Назым Хикмет - Радий Фиш
Шрифт:
Интервал:
Закладка:
Последняя книга… В тюрьме он был уверен, что его главная книга, над которой он работал с 1941 года, будет и последней. Так она была задумана, что должна кончиться лишь его собственной смертью.
Книга, которую никому еще не удалось написать. Она должна была вместить в себя тысячи героев и десятки стран — Турцию и Советский Союз, Китай и Англию, Индию и Латинскую Америку, Францию и США. Поэтическая история XX века — громада событий, времени, движений, народов.
Проза для такого замысла не подходила. Он хотел выразить единство и многообразие мира, величие человеческой судьбы и краткость человеческой жизни, вплетающейся, как нить, в ткань века.
Чтобы написать это в прозе, не хватило бы и десятка жизней. Бальзак, Золя, Толстой где-то подошли к пределу человеческих возможностей. Для его замысла годилась только поэзия с ее способностью в один образ вместить эпоху, в несколько строк — историю человека. Но то должна была быть иная поэзия. Сочетающая в себе точность науки и полную свободу ассоциаций.
Ему было всего тридцать восемь лет. Он мог успеть. Впереди еще двадцать три года заключения.

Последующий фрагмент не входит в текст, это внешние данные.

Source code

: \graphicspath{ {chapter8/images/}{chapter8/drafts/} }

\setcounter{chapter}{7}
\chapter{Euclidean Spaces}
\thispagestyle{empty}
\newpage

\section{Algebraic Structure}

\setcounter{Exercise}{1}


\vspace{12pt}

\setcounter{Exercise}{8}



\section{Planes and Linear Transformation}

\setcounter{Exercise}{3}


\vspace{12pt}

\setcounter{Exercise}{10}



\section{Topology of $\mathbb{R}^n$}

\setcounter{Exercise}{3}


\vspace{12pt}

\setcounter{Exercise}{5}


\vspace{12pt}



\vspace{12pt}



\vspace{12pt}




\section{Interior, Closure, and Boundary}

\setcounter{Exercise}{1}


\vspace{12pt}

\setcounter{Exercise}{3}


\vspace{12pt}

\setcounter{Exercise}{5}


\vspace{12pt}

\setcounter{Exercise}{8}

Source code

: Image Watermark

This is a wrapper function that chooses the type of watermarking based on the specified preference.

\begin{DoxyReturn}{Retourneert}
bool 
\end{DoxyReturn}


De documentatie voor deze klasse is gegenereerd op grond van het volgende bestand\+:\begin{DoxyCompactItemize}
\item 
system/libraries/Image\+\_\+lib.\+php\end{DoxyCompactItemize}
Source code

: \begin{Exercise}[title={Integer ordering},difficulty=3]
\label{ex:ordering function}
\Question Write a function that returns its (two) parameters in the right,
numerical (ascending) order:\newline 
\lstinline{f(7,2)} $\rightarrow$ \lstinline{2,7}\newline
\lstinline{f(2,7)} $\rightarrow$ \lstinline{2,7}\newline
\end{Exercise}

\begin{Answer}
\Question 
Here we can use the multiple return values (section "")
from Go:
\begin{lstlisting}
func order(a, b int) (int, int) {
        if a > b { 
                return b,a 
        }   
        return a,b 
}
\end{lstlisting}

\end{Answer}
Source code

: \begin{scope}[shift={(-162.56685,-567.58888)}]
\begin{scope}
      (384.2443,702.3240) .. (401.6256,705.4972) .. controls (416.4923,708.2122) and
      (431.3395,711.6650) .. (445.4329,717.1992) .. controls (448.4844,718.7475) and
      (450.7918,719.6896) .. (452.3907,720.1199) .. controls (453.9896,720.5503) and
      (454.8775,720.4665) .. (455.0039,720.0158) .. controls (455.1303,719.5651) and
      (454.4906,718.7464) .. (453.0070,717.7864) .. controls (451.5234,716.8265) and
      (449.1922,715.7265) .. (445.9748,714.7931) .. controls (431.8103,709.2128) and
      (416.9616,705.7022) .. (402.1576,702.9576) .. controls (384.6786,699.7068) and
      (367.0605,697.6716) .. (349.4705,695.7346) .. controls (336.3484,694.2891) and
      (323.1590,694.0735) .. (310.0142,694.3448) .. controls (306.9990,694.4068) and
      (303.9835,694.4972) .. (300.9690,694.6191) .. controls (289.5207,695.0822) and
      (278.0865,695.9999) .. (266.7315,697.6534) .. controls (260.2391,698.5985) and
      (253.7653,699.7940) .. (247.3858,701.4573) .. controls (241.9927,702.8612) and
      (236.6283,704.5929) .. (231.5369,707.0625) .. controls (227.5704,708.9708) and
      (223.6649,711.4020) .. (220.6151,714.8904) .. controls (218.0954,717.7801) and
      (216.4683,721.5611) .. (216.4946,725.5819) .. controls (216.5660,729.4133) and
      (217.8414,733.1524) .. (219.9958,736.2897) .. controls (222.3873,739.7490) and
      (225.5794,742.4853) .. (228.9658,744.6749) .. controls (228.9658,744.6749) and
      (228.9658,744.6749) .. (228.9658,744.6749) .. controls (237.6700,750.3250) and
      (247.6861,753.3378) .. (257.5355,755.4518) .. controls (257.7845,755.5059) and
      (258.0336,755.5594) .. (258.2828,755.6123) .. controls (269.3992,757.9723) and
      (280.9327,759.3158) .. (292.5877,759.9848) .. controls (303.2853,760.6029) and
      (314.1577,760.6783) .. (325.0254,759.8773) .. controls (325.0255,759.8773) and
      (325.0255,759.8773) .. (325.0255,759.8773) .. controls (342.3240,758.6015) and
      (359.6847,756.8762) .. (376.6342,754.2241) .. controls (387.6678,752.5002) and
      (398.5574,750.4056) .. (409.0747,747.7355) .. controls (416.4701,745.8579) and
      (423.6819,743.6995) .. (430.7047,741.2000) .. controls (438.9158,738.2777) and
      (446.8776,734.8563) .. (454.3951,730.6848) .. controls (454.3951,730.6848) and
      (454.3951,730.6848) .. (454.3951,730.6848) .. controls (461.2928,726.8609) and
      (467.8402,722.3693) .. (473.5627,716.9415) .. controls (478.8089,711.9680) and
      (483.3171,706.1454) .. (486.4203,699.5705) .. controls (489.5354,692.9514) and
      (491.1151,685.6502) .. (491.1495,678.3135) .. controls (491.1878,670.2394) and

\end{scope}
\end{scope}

В тридцать восемь лет ему казалось, что он постиг в поэзии «тайну тайн»: овладел арузом, силлабикои, свободным стихом, был умудрен опытом Уитмена и Маяковского, Джелялэддина Руми и Бакы, Аполлинера и японских классиков. Пожалуй, он знал все, что можно знать в поэзии, умел все, что умели до него. Ему было только тридцать восемь лет. Он должен был успеть.
Толстые стены отгораживали его от мира. Но никогда еще он не чувствовал себя таким свободным — от вкусов издателей и требований публики, каждодневной суеты, поэтических канонов и цензуры. Он мог писать, как хотел. И то, что хотел.
И он писал. На прогулке у тюремной стены, в тот миг, когда за ним наблюдали закованные в кандалы балыкесирцы. Он думал над своей «Человеческой панорамой — историей XX века», читая английские хроники Елизаветинской эпохи, драмы Шекспира и «Мертвые души» Гоголя. Эти писатели ближе других подошли к воплощению его замысла. Он работал ночи напролет в своей камере. Работал, шагая взад-вперед по коридору тюрьмы.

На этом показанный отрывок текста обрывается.